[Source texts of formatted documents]
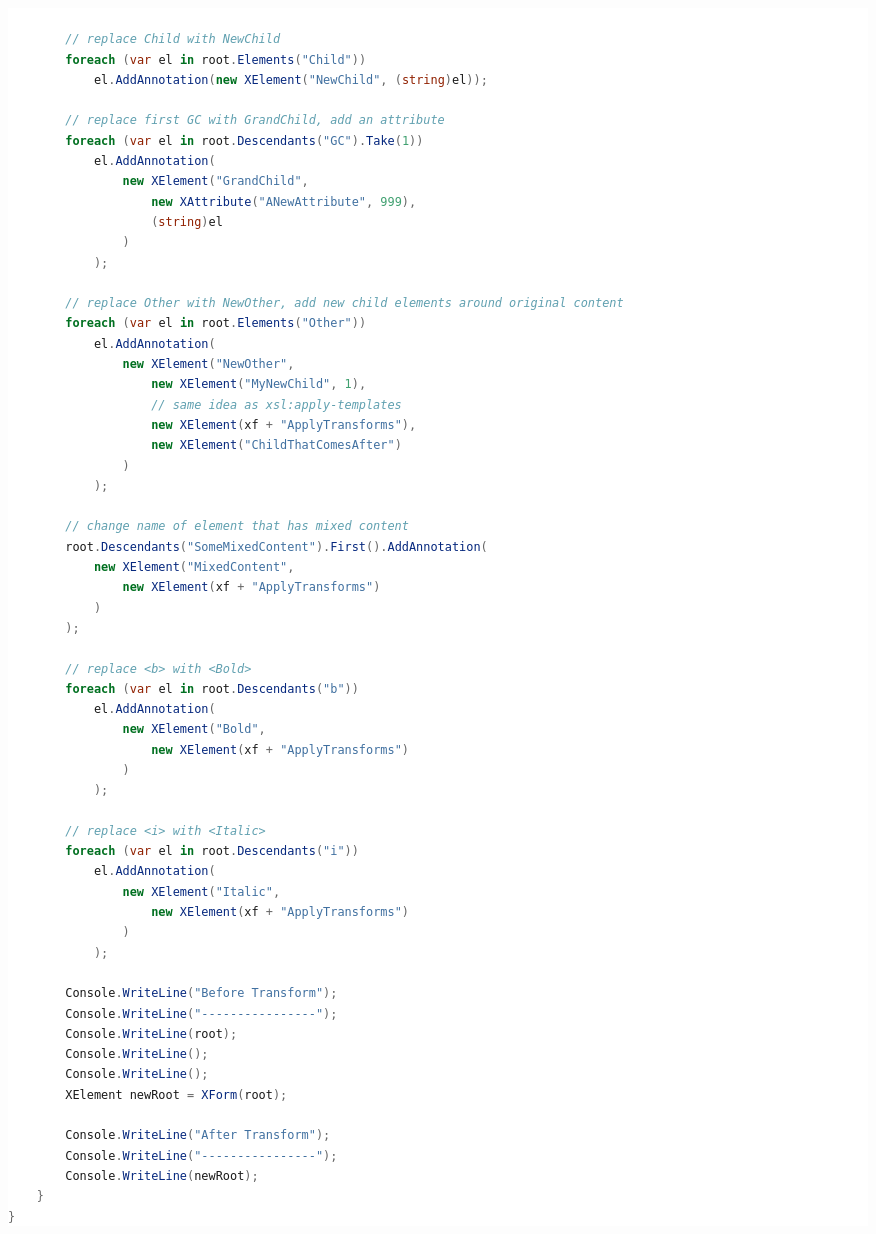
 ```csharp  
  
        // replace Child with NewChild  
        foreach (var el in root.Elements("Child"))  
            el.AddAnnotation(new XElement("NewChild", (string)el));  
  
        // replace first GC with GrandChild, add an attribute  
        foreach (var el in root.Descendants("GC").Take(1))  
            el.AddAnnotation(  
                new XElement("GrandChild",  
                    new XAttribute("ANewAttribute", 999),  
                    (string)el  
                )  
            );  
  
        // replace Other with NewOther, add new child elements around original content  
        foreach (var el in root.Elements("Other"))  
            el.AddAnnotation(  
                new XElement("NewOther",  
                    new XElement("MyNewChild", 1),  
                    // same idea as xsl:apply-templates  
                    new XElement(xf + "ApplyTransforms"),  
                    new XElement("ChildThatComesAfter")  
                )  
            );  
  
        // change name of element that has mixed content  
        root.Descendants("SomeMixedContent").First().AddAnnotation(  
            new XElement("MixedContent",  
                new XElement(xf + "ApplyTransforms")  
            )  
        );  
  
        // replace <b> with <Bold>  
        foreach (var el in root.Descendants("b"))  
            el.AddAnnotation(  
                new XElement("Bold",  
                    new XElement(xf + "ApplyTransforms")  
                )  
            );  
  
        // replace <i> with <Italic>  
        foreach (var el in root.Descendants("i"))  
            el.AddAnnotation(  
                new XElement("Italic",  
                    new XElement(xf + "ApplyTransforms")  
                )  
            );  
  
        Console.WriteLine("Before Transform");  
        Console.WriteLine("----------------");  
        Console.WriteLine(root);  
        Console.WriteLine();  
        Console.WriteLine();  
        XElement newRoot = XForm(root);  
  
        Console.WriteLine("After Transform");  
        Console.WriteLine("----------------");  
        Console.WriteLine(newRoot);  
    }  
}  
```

Try it = All of the data above needs to be retyped exactly, with the pictures removed.

Reply =
 ```csharp  
  
        // replace Child with NewChild  
        foreach (var el in root.Elements("Child"))  
            el.AddAnnotation(new XElement("NewChild", (string)el));  
  
        // replace first GC with GrandChild, add an attribute  
        foreach (var el in root.Descendants("GC").Take(1))  
            el.AddAnnotation(  
                new XElement("GrandChild",  
                    new XAttribute("ANewAttribute", 999),  
                    (string)el  
                )  
            );  
  
        // replace Other with NewOther, add new child elements around original content  
        foreach (var el in root.Elements("Other"))  
            el.AddAnnotation(  
                new XElement("NewOther",  
                    new XElement("MyNewChild", 1),  
                    // same idea as xsl:apply-templates  
                    new XElement(xf + "ApplyTransforms"),  
                    new XElement("ChildThatComesAfter")  
                )  
            );  
  
        // change name of element that has mixed content  
        root.Descendants("SomeMixedContent").First().AddAnnotation(  
            new XElement("MixedContent",  
                new XElement(xf + "ApplyTransforms")  
            )  
        );  
  
        // replace <b> with <Bold>  
        foreach (var el in root.Descendants("b"))  
            el.AddAnnotation(  
                new XElement("Bold",  
                    new XElement(xf + "ApplyTransforms")  
                )  
            );  
  
        // replace <i> with <Italic>  
        foreach (var el in root.Descendants("i"))  
            el.AddAnnotation(  
                new XElement("Italic",  
                    new XElement(xf + "ApplyTransforms")  
                )  
            );  
  
        Console.WriteLine("Before Transform");  
        Console.WriteLine("----------------");  
        Console.WriteLine(root);  
        Console.WriteLine();  
        Console.WriteLine();  
        XElement newRoot = XForm(root);  
  
        Console.WriteLine("After Transform");  
        Console.WriteLine("----------------");  
        Console.WriteLine(newRoot);  
    }  
}  
```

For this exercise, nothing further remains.